“All the natural movements of the soul are controlled by
laws analogous to those of physical gravity.
Grace is the only exception. Grace fills empty spaces,
but it can only enter where there is a void to receive it,
and it is grace itself which makes this void.
The imagination is continually at work filling up all
the fissures through which grace might pass.”
Simone Weil, Gravity and Grace
(Rosemary Beach during Hurricane Sally / Julie Cook / 2020)
Tossed within the surf of a sea churning with tumultuous emotions…
joy, sorrow and even regret now vie for prominence within my heart.
An engulfing crescendo of deep abiding love is gently offered…
yet is is overshadowed by the inward naysaying whispers of a past
that speaks of unworthiness.
Grace and Graciousness, along with open forgiveness,
have each been tenderly extended…
freely extended by the hands of unconditional love.

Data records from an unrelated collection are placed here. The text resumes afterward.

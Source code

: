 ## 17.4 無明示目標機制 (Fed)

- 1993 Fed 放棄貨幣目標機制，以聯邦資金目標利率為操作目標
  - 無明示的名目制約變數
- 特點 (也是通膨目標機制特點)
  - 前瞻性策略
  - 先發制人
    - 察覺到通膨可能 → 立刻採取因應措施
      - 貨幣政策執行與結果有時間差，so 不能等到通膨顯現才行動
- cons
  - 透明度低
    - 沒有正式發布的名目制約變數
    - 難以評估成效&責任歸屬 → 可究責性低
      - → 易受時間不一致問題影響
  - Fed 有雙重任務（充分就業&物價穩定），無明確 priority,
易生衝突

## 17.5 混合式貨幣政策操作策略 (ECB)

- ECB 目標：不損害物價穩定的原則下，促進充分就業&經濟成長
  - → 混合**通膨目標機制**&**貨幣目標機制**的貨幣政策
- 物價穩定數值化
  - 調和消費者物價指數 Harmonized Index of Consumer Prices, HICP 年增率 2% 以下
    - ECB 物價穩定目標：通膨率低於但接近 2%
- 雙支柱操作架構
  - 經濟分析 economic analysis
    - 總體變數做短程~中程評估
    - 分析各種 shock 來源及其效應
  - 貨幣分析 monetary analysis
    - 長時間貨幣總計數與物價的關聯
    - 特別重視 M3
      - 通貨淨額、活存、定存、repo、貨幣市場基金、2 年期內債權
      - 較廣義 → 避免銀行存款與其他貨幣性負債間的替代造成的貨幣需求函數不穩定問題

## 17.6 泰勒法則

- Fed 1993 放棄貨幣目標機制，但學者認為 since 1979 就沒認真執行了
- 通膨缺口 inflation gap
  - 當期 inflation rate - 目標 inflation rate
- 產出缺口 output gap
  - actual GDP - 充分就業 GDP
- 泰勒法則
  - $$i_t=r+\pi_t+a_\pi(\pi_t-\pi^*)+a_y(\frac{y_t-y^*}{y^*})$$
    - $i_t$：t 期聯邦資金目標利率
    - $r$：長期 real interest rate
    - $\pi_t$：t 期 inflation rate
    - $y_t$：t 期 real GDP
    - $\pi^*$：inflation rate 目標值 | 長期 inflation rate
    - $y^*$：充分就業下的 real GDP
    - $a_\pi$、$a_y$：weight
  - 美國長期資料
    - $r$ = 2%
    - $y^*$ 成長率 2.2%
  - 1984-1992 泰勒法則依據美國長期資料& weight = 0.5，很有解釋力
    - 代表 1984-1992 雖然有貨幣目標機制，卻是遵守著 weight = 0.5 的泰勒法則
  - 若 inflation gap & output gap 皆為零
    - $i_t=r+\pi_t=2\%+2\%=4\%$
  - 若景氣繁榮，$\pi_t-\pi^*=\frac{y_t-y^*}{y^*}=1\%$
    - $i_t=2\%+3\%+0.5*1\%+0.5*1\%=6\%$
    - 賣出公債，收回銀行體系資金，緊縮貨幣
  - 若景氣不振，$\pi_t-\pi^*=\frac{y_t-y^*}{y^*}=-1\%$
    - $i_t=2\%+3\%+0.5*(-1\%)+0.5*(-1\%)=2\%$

The very word unconditional has always made these eyes fill with tears.
Humbled by such a love leaves this heart feeling only more unworthy
and even trembling.
Ode to a child of adoption…the child who finds the unconditional
a foreign gift.
Condition most often becomes the wiring of the adopted one.

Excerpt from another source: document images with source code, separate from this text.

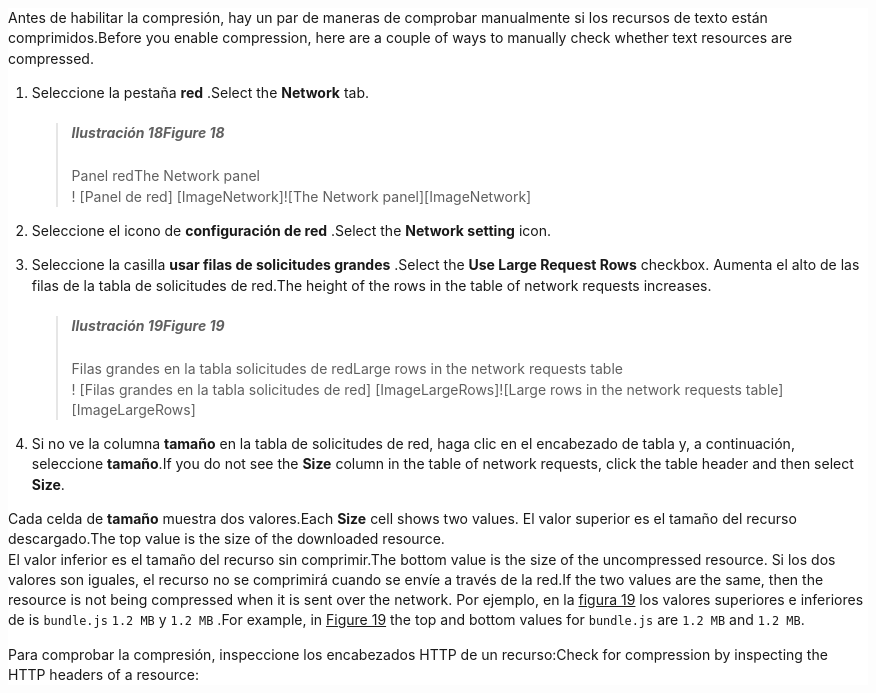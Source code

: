 <span data-ttu-id="e821c-239">Antes de habilitar la compresión, hay un par de maneras de comprobar manualmente si los recursos de texto están comprimidos.</span><span class="sxs-lookup"><span data-stu-id="e821c-239">Before you enable compression, here are a couple of ways to manually check whether text resources are compressed.</span></span>  

1.  <span data-ttu-id="e821c-240">Seleccione la pestaña **red** .</span><span class="sxs-lookup"><span data-stu-id="e821c-240">Select the **Network** tab.</span></span>  
    
    > ##### <span data-ttu-id="e821c-241">Ilustración 18</span><span class="sxs-lookup"><span data-stu-id="e821c-241">Figure 18</span></span>  
    > <span data-ttu-id="e821c-242">Panel red</span><span class="sxs-lookup"><span data-stu-id="e821c-242">The Network panel</span></span>  
    > <span data-ttu-id="e821c-243">! [Panel de red] [ImageNetwork]</span><span class="sxs-lookup"><span data-stu-id="e821c-243">![The Network panel][ImageNetwork]</span></span>  
    
1.  <span data-ttu-id="e821c-244">Seleccione el icono de **configuración de red** .</span><span class="sxs-lookup"><span data-stu-id="e821c-244">Select the **Network setting** icon.</span></span>  
1.  <span data-ttu-id="e821c-245">Seleccione la casilla **usar filas de solicitudes grandes** .</span><span class="sxs-lookup"><span data-stu-id="e821c-245">Select the **Use Large Request Rows** checkbox.</span></span>  <span data-ttu-id="e821c-246">Aumenta el alto de las filas de la tabla de solicitudes de red.</span><span class="sxs-lookup"><span data-stu-id="e821c-246">The height of the rows in the table of network requests increases.</span></span>  
    
    > ##### <span data-ttu-id="e821c-247">Ilustración 19</span><span class="sxs-lookup"><span data-stu-id="e821c-247">Figure 19</span></span>  
    > <span data-ttu-id="e821c-248">Filas grandes en la tabla solicitudes de red</span><span class="sxs-lookup"><span data-stu-id="e821c-248">Large rows in the network requests table</span></span>  
    > <span data-ttu-id="e821c-249">! [Filas grandes en la tabla solicitudes de red] [ImageLargeRows]</span><span class="sxs-lookup"><span data-stu-id="e821c-249">![Large rows in the network requests table][ImageLargeRows]</span></span>  
    
1.  <span data-ttu-id="e821c-250">Si no ve la columna **tamaño** en la tabla de solicitudes de red, haga clic en el encabezado de tabla y, a continuación, seleccione **tamaño**.</span><span class="sxs-lookup"><span data-stu-id="e821c-250">If you do not see the **Size** column in the table of network requests, click the table header and then select **Size**.</span></span>  

<span data-ttu-id="e821c-251">Cada celda de **tamaño** muestra dos valores.</span><span class="sxs-lookup"><span data-stu-id="e821c-251">Each **Size** cell shows two values.</span></span>  <span data-ttu-id="e821c-252">El valor superior es el tamaño del recurso descargado.</span><span class="sxs-lookup"><span data-stu-id="e821c-252">The top value is the size of the downloaded resource.</span></span>  
<span data-ttu-id="e821c-253">El valor inferior es el tamaño del recurso sin comprimir.</span><span class="sxs-lookup"><span data-stu-id="e821c-253">The bottom value is the size of the uncompressed resource.</span></span>  <span data-ttu-id="e821c-254">Si los dos valores son iguales, el recurso no se comprimirá cuando se envíe a través de la red.</span><span class="sxs-lookup"><span data-stu-id="e821c-254">If the two values are the same, then the resource is not being compressed when it is sent over the network.</span></span>  <span data-ttu-id="e821c-255">Por ejemplo, en la [figura 19](#figure-19) los valores superiores e inferiores de is `bundle.js` `1.2 MB` y `1.2 MB` .</span><span class="sxs-lookup"><span data-stu-id="e821c-255">For example, in [Figure 19](#figure-19) the top and bottom values for `bundle.js` are `1.2 MB` and `1.2 MB`.</span></span>  

<span data-ttu-id="e821c-256">Para comprobar la compresión, inspeccione los encabezados HTTP de un recurso:</span><span class="sxs-lookup"><span data-stu-id="e821c-256">Check for compression by inspecting the HTTP headers of a resource:</span></span>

And thus the thought of such worthiness is oh so far away from anything
the adopted individual finds possible…
for the single sense unworthiness clings for dominance.
If you’ve ever visited this little corner of the blogosphere of mine very often,
then you know I’ve written at length about such feelings and that of
my own adoption over these many years.
The highs and lows, the battles and the healings.

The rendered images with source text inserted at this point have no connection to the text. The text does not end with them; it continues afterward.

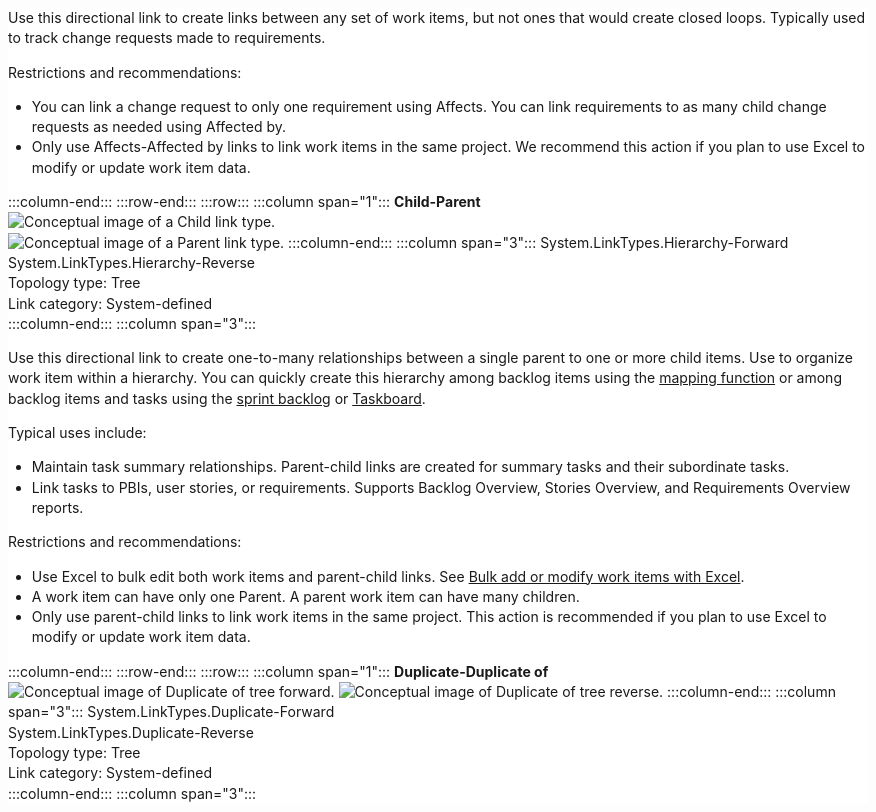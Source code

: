    Use this directional link to create links between any set of work items, but not ones that would create closed loops. Typically used to track change requests made to requirements.

   Restrictions and recommendations: 
   - You can link a change request to only one requirement using Affects. You can link requirements to as many child change requests as needed using Affected by.
   - Only use Affects-Affected by links to link work items in the same project. We recommend this action if you plan to use Excel to modify or update work item data.

   :::column-end:::
:::row-end:::
:::row:::
   :::column span="1":::
   **Child-Parent**  
   ![Conceptual image of a Child link type.](media/link-work-items-support-traceability/child-tree-forward.png)  
   ![Conceptual image of a Parent link type.](media/link-work-items-support-traceability/parent-tree-reverse.png) 
   :::column-end:::
   :::column span="3":::
   System.LinkTypes.Hierarchy-Forward  
   System.LinkTypes.Hierarchy-Reverse  
   Topology type: Tree  
   Link category: System-defined  
   :::column-end:::
   :::column span="3":::
   
   Use this directional link to create one-to-many relationships between a single parent to one or more child items. Use to organize work item within a hierarchy. You can quickly create this hierarchy among backlog items using the [mapping function](../backlogs/organize-backlog.md) or among backlog items and tasks using the [sprint backlog](../sprints/assign-work-sprint.md) or [Taskboard](../sprints/task-board.md).

   Typical uses include:
 
   - Maintain task summary relationships. Parent-child links are created for summary tasks and their subordinate tasks.
   - Link tasks to PBIs, user stories, or requirements. Supports Backlog Overview, Stories Overview, and Requirements Overview reports.

   Restrictions and recommendations:
   - Use Excel to bulk edit both work items and parent-child links. See [Bulk add or modify work items with Excel](../backlogs/office/bulk-add-modify-work-items-excel.md).
   - A work item can have only one Parent. A parent work item can have many children.
   - Only use parent-child links to link work items in the same project. This action is recommended if you plan to use Excel to modify or update work item data.
 
   :::column-end:::
:::row-end:::
:::row:::
   :::column span="1":::
   **Duplicate-Duplicate of** 
   ![Conceptual image of Duplicate of tree forward.](media/link-work-items-support-traceability/duplicate-tree-forward.png) 
   ![Conceptual image of Duplicate of tree reverse.](media/link-work-items-support-traceability/duplicate-of-tree-reverse.png) 
   :::column-end:::
   :::column span="3":::
   System.LinkTypes.Duplicate-Forward  
   System.LinkTypes.Duplicate-Reverse  
   Topology type: Tree  
   Link category: System-defined  
   :::column-end:::
   :::column span="3":::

With adoption, the notion of healing and that of worthiness each become
a lifelong quest.
For the one who was given up and given away…to be able to ever feel worthy
of accepting such a precious offering of true and abiding love…a gift given from one
freely to another, feels as a near impossibility.
And so a battle ensues…
The adult who has lived life and attained hindsight now fights with the
ever present child who was born of rejection.
Logic wrestles with raw emotion.
Yet what we know, is that in the end, love does indeed win.
Because we know that anyone who calls
themself a Christian, is adopted by Grace.
I am a child of Grace and I am a person who is so ever grateful
to that of the unconditional…
to redeem those who were under the law, so that we might receive adoption as sons.
And because you are sons, God has sent the Spirit of his Son into our hearts,
crying, “Abba! Father!”
So you are no longer a slave, but a son, and if a son, then an heir through God.